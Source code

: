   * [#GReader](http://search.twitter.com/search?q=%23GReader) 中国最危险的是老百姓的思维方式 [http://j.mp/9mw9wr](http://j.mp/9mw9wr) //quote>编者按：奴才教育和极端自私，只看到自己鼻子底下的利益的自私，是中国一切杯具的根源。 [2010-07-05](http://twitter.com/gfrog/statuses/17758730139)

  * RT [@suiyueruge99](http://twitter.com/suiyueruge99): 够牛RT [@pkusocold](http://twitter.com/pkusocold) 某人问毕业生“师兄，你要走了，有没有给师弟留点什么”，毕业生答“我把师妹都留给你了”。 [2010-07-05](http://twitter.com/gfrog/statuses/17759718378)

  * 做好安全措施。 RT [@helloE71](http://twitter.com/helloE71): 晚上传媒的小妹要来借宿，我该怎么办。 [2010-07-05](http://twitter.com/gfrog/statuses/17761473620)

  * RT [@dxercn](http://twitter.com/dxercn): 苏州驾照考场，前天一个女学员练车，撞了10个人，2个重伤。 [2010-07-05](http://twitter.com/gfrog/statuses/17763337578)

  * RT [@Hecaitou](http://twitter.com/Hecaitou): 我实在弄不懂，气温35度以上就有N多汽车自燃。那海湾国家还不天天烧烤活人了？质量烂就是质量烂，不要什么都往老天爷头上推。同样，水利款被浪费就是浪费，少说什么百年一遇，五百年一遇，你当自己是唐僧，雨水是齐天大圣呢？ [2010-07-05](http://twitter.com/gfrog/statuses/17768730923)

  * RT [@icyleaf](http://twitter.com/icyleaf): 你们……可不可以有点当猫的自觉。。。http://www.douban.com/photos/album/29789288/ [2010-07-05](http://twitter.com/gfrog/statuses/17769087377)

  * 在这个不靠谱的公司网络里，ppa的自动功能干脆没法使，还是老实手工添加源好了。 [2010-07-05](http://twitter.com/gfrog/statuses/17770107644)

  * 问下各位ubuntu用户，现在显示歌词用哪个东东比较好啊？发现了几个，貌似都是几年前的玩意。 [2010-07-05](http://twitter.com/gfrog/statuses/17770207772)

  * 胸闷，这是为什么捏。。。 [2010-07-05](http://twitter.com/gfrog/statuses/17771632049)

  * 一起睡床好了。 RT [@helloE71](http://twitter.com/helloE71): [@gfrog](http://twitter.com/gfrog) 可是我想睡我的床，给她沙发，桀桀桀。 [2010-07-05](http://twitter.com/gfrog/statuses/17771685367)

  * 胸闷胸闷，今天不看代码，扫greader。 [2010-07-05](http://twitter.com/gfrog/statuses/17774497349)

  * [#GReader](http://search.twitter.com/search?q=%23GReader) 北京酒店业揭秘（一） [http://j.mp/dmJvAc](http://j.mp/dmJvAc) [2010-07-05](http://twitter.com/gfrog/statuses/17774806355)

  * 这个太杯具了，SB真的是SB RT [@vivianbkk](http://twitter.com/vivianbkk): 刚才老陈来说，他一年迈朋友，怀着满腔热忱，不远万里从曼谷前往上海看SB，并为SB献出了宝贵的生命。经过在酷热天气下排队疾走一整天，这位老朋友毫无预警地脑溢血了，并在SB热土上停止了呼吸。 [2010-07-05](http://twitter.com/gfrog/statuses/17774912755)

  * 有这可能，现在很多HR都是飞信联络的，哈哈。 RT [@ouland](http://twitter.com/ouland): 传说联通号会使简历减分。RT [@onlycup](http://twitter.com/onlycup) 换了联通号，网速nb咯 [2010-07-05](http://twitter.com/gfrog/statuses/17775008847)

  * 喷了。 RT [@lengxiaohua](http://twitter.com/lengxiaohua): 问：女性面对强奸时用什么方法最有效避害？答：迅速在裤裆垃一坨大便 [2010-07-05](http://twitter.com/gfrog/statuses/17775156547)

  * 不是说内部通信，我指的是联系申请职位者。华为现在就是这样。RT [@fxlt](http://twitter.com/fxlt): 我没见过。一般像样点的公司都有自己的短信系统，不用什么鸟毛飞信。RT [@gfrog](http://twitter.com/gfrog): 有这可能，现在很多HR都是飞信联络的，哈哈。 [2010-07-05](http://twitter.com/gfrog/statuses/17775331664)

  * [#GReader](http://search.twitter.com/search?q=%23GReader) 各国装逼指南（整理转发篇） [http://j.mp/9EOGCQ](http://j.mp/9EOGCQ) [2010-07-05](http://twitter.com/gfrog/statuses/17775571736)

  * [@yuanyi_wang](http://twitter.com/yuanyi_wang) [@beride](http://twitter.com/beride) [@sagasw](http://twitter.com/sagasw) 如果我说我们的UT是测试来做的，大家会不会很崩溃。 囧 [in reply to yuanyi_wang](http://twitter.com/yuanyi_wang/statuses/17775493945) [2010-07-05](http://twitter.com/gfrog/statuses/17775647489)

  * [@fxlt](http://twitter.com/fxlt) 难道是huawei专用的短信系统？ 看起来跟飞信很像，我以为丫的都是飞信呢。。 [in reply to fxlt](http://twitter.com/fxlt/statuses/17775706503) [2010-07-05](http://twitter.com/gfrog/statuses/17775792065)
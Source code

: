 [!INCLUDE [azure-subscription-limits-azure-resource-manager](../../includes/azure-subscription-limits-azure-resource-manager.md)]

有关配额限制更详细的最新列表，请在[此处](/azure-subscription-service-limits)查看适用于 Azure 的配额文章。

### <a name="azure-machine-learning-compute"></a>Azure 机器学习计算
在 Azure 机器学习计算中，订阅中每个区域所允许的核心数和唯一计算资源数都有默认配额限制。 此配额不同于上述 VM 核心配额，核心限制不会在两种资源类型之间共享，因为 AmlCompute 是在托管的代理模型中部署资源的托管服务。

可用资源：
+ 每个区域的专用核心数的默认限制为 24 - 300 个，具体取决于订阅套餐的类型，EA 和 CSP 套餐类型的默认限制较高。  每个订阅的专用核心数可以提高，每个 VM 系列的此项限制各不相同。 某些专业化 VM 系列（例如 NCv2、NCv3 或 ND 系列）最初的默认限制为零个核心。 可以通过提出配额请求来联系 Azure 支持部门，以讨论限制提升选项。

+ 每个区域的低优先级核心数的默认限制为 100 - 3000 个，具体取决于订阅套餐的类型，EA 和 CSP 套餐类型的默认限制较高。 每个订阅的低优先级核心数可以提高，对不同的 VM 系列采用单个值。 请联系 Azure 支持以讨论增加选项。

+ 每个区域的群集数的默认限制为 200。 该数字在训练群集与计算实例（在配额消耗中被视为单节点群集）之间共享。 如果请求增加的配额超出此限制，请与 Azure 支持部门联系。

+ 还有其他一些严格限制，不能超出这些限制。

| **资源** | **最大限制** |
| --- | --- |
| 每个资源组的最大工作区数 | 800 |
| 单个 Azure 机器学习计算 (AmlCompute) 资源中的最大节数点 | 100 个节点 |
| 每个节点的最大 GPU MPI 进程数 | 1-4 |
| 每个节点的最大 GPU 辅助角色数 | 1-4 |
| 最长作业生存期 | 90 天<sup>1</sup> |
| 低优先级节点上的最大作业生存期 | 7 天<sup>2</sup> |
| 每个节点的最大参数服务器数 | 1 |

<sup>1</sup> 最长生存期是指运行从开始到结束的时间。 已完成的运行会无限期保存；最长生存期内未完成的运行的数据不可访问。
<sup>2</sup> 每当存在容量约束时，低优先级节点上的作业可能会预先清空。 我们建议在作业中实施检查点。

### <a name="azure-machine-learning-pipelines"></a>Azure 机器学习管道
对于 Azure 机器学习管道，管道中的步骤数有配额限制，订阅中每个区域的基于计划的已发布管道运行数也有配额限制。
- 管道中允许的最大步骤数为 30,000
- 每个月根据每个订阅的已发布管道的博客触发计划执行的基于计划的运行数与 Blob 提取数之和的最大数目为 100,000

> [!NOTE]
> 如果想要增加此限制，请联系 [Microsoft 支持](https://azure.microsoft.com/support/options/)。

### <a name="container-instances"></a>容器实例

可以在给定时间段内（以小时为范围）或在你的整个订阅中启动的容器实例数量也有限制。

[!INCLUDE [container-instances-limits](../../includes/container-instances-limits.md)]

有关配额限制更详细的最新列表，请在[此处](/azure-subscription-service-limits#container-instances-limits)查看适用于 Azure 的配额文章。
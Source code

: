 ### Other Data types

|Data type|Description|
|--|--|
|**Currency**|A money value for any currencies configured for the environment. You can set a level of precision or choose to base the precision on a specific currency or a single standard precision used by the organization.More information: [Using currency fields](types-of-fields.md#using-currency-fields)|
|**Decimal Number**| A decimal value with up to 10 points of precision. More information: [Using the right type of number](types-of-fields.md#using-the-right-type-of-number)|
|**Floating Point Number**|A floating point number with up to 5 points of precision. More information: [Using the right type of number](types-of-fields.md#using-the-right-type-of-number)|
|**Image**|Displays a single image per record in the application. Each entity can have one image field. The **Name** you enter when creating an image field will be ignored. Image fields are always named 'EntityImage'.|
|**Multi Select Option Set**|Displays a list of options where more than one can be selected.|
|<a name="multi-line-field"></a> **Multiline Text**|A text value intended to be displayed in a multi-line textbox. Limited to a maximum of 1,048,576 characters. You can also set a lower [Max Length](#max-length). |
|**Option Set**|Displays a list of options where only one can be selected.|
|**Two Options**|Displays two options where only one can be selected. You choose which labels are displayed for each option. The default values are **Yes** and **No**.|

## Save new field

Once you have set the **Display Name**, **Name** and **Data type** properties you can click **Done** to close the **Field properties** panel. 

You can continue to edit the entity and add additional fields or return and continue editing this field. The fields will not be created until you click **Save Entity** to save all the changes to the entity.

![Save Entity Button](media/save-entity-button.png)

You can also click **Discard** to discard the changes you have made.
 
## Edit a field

** What you have to do **
Copy the stretch of the records above that runs from the line with "可以通过提出配额请求来联系 Azure 支持部门，以讨论限制提升选项。" through the line with "请联系 Azure 支持以讨论增加选项。". Both end lines belong in the copy, and nothing else does.

** Answer to the exercise **
+ 每个区域的专用核心数的默认限制为 24 - 300 个，具体取决于订阅套餐的类型，EA 和 CSP 套餐类型的默认限制较高。  每个订阅的专用核心数可以提高，每个 VM 系列的此项限制各不相同。 某些专业化 VM 系列（例如 NCv2、NCv3 或 ND 系列）最初的默认限制为零个核心。 可以通过提出配额请求来联系 Azure 支持部门，以讨论限制提升选项。

+ 每个区域的低优先级核心数的默认限制为 100 - 3000 个，具体取决于订阅套餐的类型，EA 和 CSP 套餐类型的默认限制较高。 每个订阅的低优先级核心数可以提高，对不同的 VM 系列采用单个值。 请联系 Azure 支持以讨论增加选项。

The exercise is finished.